> PROBLEM TO SOLVE
Only the lines holding the string "concepts" are needed; copy each of them from the data.

________________________________________

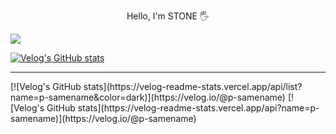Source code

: <p align="center">Hello, I'm STONE 🖐️</p>
<a href="https://www.instagram.com/p_samename" target="blank">
    <img src="https://img.shields.io/badge/instagram-E4405F?style=flat-square&logo=instagram&logoColor=white"/>
</a>

[![Velog's GitHub stats](https://velog-readme-stats.vercel.app/api/badge?name=p-samename)](https://velog.io/@p-samename) 

<hr/>
[![Velog's GitHub stats](https://velog-readme-stats.vercel.app/api/list?name=p-samename&color=dark)](https://velog.io/@p-samename) 
[![Velog's GitHub stats](https://velog-readme-stats.vercel.app/api?name=p-samename)](https://velog.io/@p-samename)
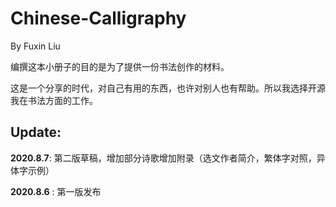 # Chinese-Calligraphy

By Fuxin Liu


编撰这本小册子的目的是为了提供一份书法创作的材料。

这是一个分享的时代，对自己有用的东西，也许对别人也有帮助。所以我选择开源我在书法方面的工作。



## Update:
**2020.8.7**: 第二版草稿，增加部分诗歌增加附录（选文作者简介，繁体字对照，异体字示例）

**2020.8.6** : 第一版发布
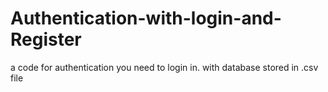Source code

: # Authentication-with-login-and-Register

a code for authentication you need to login in. with database stored in .csv file
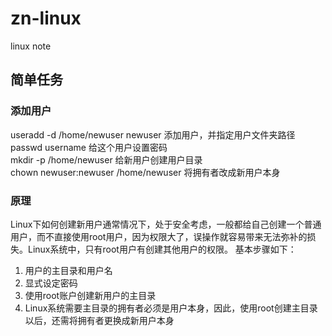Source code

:# zn-linux
linux note

## 简单任务
### 添加用户
useradd -d /home/newuser newuser 添加用户，并指定用户文件夹路径  
passwd username 给这个用户设置密码  
mkdir -p /home/newuser 给新用户创建用户目录  
chown newuser:newuser /home/newuser 将拥有者改成新用户本身  

### 原理
Linux下如何创建新用户通常情况下，处于安全考虑，一般都给自己创建一个普通用户，而不直接使用root用户，因为权限大了，误操作就容易带来无法弥补的损失。Linux系统中，只有root用户有创建其他用户的权限。
基本步骤如下：  
1. 用户的主目录和用户名  
2. 显式设定密码  
3. 使用root账户创建新用户的主目录
4. Linux系统需要主目录的拥有者必须是用户本身，因此，使用root创建主目录以后，还需将拥有者更换成新用户本身  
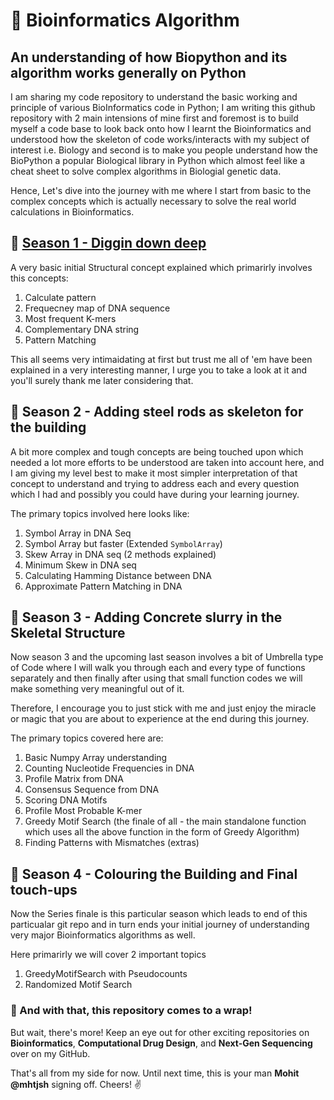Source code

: # 🦠 Bioinformatics Algorithm 
## An  understanding of how Biopython and its algorithm works generally on Python
I am sharing my code repository to understand the basic working and principle of various BioInformatics code in Python; I am writing this github repository with 2 main intensions of mine first and foremost is to build myself a code base to look back onto how I learnt the Bioinformatics and understood how the skeleton of code works/interacts with my subject of interest i.e. Biology and second is to make you people understand how the BioPython a popular Biological library in Python which almost feel like a cheat sheet to solve complex algorithms in Biologial genetic data.

Hence, Let's dive into the journey with me where I start from basic to the complex concepts which is actually necessary to solve the real world calculations in Bioinformatics.

## 🧬 [Season 1 - Diggin down deep](Season_1)
A very basic initial Structural concept explained which primarirly involves this concepts:
1. Calculate pattern
2. Frequecney map of DNA sequence
3. Most frequent K-mers
4. Complementary DNA string
5. Pattern Matching

This all seems very intimaidating at first but trust me all of 'em have been explained in a very interesting manner, I urge you to take a look at it and you'll surely thank me later considering that.

## 🧬 Season 2 - Adding steel rods as skeleton for the building
A bit more complex and tough concepts are being touched upon which needed a lot more efforts to be understood are taken into account here, and I am giving my level best to make it most simpler interpretation of that concept to understand and trying to address each and every question which I had and possibly you could have during your learning journey.

The primary topics involved here looks like:
1. Symbol Array in DNA Seq
2. Symbol Array but faster (Extended ``SymbolArray``)
3. Skew Array in DNA seq (2 methods explained)
4. Minimum Skew in DNA seq
5. Calculating Hamming Distance between DNA
6. Approximate Pattern Matching in DNA

## 🧬 Season 3 - Adding Concrete slurry in the Skeletal Structure
Now season 3 and the upcoming last season involves a bit of Umbrella type of Code where I will walk you through each and every type of functions separately and then finally after using that small function codes we will make something very meaningful out of it. 

Therefore, I encourage you to just stick with me and just enjoy the miracle or magic that you are about to experience at the end during this journey.

The primary topics covered here are:
1. Basic Numpy Array understanding
2. Counting Nucleotide Frequencies in DNA
3. Profile Matrix from DNA
4. Consensus Sequence from DNA
5. Scoring DNA Motifs
6. Profile Most Probable K-mer
7. Greedy Motif Search (the finale of all - the main standalone function which uses all the above function in the form of Greedy Algorithm)
8. Finding Patterns with Mismatches (extras)

## 🧬 Season 4 - Colouring the Building and Final touch-ups
Now the Series finale is this particular season which leads to end of this particualar git repo and in turn ends your initial journey of understanding very major Bioinformatics algorithms as well.

Here primarirly we will cover 2 important topics 
1. GreedyMotifSearch with Pseudocounts
2. Randomized Motif Search


### 🚀 And with that, this repository comes to a wrap!  
But wait, there's more! Keep an eye out for other exciting repositories on **Bioinformatics**, **Computational Drug Design**, and **Next-Gen Sequencing** over on my GitHub.  

That's all from my side for now. Until next time, this is your man **Mohit @mhtjsh** signing off. Cheers! ✌️  
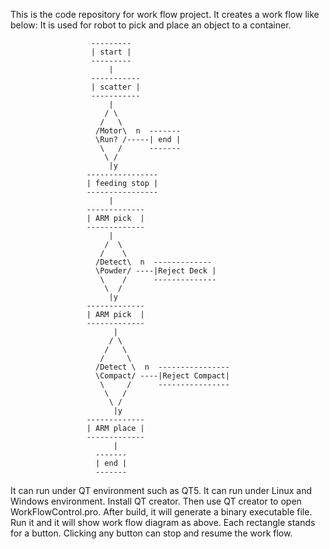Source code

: This is the code repository for work flow project. It creates a work flow like below:
It is used for robot to pick and place an object to a container.

                      ---------
                      | start |
                      ---------
                          |
                      -----------
                      | scatter |
                      -----------
                          |
                         / \
                        /   \
                       /Motor\  n  -------
                       \Run? /-----| end |
                        \   /      -------
                         \ /
                          |y
                     ----------------
                     | feeding stop |
                     ----------------
                          |
                     -------------
                     | ARM pick  |
                     -------------
                          |
                         /  \
                        /    \
                       /Detect\  n  -------------
                       \Powder/ ----|Reject Deck |
                        \    /      --------------
                         \  /
                          |y
                     -------------
                     | ARM pick  |
                     -------------
                           |
                          / \
                         /   \
                        /     \
                       /Detect \  n  ----------------
                       \Compact/ ----|Reject Compact|
                        \     /      ----------------
                         \   /
                          \ /
                           |y
                     -------------
                     | ARM place |
                     -------------
                           |
                       -------
                       | end |
                       -------

It can run under QT environment such as QT5. It can run under Linux and Windows environment.
Install QT creator. Then use QT creator to open WorkFlowControl.pro.
After build, it will generate a binary executable file. Run it and it will show work flow diagram as above.
Each rectangle stands for a button. Clicking any button can stop and resume the work flow. 
                          



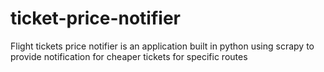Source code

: # ticket-price-notifier
Flight tickets price notifier is an application built in python using scrapy to provide notification for cheaper tickets for specific routes

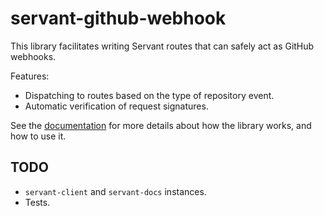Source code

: servant-github-webhook
======================

This library facilitates writing Servant routes that can safely act as GitHub
webhooks.

Features:

  * Dispatching to routes based on the type of repository event.
  * Automatic verification of request signatures.

See the
[documentation](https://hackage.haskell.org/package/servant-github-webhook-0.2.0.0/docs/Servant-GitHub-Webhook.html)
for more details about how the library works, and how to use it.

TODO
-----

  * `servant-client` and `servant-docs` instances.
  * Tests.
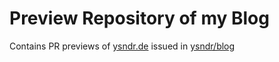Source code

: # Preview Repository of my Blog

Contains PR previews of [ysndr.de](https://ysndr.de) issued in [ysndr/blog](https://github.com/ysndr/blog)
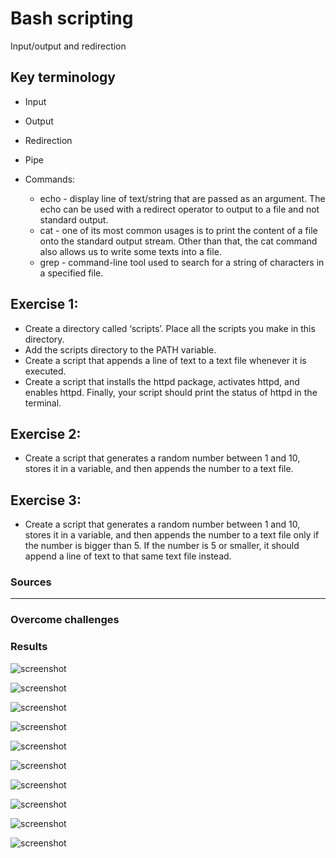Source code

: # Bash scripting

Input/output and redirection


## Key terminology

- Input
- Output
- Redirection
- Pipe

- Commands: 
    
    - echo - display line of text/string that are passed as an argument. The echo can be used with a redirect operator to output to a file and not standard output.
    - cat - one of its most common usages is to print the content of a file onto the standard output stream. Other than that, the cat command also allows us to write some texts into a file.
    - grep - command-line tool used to search for a string of characters in a specified file. 

## Exercise 1:

- Create a directory called ‘scripts’. Place all the scripts you make in this directory.
- Add the scripts directory to the PATH variable.
- Create a script that appends a line of text to a text file whenever it is executed.
- Create a script that installs the httpd package, activates httpd, and enables httpd. Finally, your script should print the status of httpd in the terminal.

## Exercise 2:

- Create a script that generates a random number between 1 and 10, stores it in a variable, and then appends the number to a text file.

## Exercise 3:

- Create a script that generates a random number between 1 and 10, stores it in a variable, and then appends the number to a text file only if the number is bigger than 5. If the number is 5 or smaller, it should append a line of text to that same text file instead.





### Sources




****

### Overcome challenges




### Results

![screenshot](/00_includes/linux_07_1_1_screenshot.png)

![screenshot](/00_includes/linux_07_1_2_screenshot.png)

![screenshot](/00_includes/linux_07_1_3_screenshot.png)

![screenshot](/00_includes/linux_07_1_4_screenshot.png)

![screenshot](/00_includes/linux_07_1_5_screenshot.png)

![screenshot](/00_includes/linux_07_1_6_screenshot.png)

![screenshot](/00_includes/linux_07_1_7_screenshot.png)

![screenshot](/00_includes/linux_07_2_and_3_screenshot.png)

![screenshot](/00_includes/linux_07_2_screenshot.png)

![screenshot](/00_includes/linux_07_3_screenshot.png)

________________________________________

> ANSWER SECTION
Hence, Let's dive into the journey with me where I start from basic to the complex concepts which is actually necessary to solve the real world calculations in Bioinformatics.
A very basic initial Structural concept explained which primarirly involves this concepts:
A bit more complex and tough concepts are being touched upon which needed a lot more efforts to be understood are taken into account here, and I am giving my level best to make it most simpler interpretation of that concept to understand and trying to address each and every question which I had and possibly you could have during your learning journey.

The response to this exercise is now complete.